Action is urgently needed. After years of decline, drug trafficking from South America to West Africa has risen at an alarming rate. In the first three months of 2019, Cabo Verde and Guinea-Bissau seized 10.4 metric tons of cocaine, more than the total seized on the entire continent between 2013 and 2016.
Traffickers also are looting natural resources at a record pace, including timber, wildlife parts and fish. In North Africa, human smugglers are cashing in on the desperation of migrants by sending them on perilous journeys in exchange for money.
But Africa’s security forces are responding. Gulf of Guinea nations are implementing the Yaoundé Code of Conduct and setting up a system of information sharing, joint operations and maritime surveillance that is making the region’s waters safer.
In Southern Africa, nations are cooperating to protect endangered wildlife, trace illicit cargo and secure their borders. Through the Southern African Development Community, the region’s militaries are working on agreements to share technology, conduct joint patrols and set up joint operations centers.
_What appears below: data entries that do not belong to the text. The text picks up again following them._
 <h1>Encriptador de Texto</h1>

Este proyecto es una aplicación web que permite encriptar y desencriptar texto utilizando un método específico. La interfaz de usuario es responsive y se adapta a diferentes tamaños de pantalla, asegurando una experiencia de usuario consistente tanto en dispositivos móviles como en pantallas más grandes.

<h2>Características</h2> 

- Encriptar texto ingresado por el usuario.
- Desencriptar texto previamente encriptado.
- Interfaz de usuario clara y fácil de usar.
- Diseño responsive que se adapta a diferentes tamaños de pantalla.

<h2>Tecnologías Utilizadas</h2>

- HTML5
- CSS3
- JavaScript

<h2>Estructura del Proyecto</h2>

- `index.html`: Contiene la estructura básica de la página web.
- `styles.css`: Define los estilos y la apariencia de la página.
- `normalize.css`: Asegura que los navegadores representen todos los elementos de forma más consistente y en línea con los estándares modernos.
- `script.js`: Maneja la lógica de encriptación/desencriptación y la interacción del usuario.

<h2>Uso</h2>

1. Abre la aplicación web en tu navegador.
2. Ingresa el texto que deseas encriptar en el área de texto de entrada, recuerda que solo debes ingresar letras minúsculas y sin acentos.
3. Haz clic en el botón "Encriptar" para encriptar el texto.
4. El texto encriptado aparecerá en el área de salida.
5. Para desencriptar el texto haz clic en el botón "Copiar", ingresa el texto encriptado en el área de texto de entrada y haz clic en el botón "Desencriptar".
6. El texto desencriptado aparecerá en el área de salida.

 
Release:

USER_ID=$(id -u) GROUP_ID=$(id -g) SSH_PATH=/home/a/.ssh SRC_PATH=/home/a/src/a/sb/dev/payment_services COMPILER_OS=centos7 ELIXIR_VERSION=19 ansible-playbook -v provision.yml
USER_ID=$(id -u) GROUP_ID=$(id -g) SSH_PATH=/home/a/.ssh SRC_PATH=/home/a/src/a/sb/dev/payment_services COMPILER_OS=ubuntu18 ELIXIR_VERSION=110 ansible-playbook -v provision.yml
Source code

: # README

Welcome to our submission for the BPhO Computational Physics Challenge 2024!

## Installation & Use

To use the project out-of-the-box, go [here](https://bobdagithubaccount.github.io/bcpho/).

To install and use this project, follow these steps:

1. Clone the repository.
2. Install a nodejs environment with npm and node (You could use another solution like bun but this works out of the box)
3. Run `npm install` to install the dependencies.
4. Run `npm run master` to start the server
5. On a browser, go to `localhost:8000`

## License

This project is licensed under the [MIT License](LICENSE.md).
Countries across the continent are partnering with the international policing group Interpol to identify and intercept traffickers. One worldwide sting codenamed Operation Thunderball resulted in 1,800 seizures of illicit cargo in less than a month.
Stopping these criminals is vital. Illegal trade not only steals the continent’s wealth, it fosters corruption and undermines citizens’ faith in the rule of law. When honest business owners see criminals profiting, they are more likely to move their businesses or decide to break the law themselves. Trafficking has a corrosive effect on every institution it touches.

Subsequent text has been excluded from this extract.